§ **GIVEN RECORDS**
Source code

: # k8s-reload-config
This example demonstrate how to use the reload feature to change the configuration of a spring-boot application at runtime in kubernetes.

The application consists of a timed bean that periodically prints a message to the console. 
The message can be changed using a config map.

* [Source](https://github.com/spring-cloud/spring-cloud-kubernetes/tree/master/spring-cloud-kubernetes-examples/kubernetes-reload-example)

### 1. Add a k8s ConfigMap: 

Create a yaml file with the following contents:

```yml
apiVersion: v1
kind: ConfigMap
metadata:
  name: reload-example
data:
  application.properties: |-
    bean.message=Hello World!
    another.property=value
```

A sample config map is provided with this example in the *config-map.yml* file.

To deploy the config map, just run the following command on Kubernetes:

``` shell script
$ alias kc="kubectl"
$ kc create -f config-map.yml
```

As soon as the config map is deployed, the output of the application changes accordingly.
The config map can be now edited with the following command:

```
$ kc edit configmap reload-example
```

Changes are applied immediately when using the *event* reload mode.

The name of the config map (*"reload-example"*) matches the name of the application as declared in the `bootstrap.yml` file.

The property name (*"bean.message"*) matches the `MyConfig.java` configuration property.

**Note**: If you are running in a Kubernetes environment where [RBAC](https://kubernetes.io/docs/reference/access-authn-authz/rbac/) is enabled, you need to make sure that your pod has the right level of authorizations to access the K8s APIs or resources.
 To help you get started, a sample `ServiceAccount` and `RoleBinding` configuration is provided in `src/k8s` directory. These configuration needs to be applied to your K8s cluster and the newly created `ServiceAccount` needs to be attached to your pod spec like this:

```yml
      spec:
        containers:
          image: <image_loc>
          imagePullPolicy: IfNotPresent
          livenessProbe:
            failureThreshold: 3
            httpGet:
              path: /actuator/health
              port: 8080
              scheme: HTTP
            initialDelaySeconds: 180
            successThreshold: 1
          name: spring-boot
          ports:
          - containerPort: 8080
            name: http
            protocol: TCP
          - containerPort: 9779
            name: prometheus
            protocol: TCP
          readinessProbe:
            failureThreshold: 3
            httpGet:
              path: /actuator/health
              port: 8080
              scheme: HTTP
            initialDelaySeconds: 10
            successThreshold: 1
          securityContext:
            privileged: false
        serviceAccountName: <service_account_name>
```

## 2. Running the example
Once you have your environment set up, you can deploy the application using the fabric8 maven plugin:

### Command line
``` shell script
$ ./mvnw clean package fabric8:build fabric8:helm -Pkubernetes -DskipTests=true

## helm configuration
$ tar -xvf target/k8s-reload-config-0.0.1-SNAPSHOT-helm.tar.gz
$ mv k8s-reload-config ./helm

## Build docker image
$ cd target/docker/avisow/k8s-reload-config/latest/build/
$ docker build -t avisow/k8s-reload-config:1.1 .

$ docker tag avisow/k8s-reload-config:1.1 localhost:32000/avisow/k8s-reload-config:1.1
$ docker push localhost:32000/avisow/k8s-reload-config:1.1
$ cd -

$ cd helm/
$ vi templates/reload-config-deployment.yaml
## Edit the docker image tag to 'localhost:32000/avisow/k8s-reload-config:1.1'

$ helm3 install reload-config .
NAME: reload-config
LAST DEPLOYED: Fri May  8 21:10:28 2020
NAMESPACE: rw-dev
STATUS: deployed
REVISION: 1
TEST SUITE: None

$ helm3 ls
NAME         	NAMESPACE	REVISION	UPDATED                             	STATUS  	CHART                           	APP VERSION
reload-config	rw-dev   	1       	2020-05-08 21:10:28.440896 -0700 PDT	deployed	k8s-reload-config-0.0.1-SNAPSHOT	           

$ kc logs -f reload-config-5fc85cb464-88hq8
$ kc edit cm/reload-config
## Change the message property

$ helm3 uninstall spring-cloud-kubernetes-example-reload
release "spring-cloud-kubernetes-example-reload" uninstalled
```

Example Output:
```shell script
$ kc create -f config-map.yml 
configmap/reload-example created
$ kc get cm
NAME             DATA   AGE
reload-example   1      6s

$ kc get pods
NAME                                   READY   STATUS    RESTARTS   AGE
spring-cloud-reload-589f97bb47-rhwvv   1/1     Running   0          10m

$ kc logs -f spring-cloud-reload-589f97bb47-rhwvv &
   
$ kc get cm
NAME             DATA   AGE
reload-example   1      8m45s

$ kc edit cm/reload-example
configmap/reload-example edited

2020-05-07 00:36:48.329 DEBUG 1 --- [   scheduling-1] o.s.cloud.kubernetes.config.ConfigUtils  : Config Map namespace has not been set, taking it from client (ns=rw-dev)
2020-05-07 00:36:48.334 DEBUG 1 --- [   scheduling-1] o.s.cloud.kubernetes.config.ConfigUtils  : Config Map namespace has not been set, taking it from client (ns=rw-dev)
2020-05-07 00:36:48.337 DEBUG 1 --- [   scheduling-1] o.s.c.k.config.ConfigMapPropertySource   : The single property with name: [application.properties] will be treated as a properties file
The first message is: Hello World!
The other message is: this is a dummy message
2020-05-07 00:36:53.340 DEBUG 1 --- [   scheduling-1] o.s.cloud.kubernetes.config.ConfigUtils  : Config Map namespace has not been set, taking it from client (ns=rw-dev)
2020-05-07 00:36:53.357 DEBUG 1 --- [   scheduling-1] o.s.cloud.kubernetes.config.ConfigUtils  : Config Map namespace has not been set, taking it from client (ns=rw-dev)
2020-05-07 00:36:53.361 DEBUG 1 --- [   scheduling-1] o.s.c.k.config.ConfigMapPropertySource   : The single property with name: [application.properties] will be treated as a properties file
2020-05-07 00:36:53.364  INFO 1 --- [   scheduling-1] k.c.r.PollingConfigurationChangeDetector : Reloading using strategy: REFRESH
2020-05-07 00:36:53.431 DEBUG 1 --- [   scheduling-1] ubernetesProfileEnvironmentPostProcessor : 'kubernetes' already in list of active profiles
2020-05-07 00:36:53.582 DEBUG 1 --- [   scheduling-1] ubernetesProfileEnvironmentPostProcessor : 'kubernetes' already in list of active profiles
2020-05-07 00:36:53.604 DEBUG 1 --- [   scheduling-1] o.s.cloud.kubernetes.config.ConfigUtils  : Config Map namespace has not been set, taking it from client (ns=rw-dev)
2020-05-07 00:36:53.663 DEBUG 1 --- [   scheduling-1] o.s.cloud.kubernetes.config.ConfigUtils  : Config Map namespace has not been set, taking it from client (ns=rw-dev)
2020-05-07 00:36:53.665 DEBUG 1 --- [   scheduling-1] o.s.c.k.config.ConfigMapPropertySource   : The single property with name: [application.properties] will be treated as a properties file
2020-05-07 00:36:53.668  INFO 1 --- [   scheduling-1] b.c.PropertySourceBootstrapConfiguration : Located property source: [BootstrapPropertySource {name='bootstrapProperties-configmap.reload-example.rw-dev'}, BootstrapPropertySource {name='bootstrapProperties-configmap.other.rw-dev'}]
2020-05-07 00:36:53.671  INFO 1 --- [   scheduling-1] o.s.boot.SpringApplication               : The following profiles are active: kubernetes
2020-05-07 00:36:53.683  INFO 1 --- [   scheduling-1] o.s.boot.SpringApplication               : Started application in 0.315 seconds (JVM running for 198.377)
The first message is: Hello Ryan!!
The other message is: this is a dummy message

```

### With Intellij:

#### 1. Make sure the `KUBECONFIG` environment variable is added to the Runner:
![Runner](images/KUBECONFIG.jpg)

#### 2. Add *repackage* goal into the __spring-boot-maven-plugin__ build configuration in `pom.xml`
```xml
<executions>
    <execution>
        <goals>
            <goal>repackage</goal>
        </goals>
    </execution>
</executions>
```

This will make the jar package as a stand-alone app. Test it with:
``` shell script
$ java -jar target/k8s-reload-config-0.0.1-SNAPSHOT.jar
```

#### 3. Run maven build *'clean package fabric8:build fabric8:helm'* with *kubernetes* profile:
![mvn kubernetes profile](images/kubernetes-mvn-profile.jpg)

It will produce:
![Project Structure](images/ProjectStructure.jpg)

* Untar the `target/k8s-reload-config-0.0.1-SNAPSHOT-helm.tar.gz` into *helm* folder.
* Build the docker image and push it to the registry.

§ **BRIEF**
Give the number of lines in the data that contain the string "first", and nothing else.

§ **EXERCISE ANSWER**
2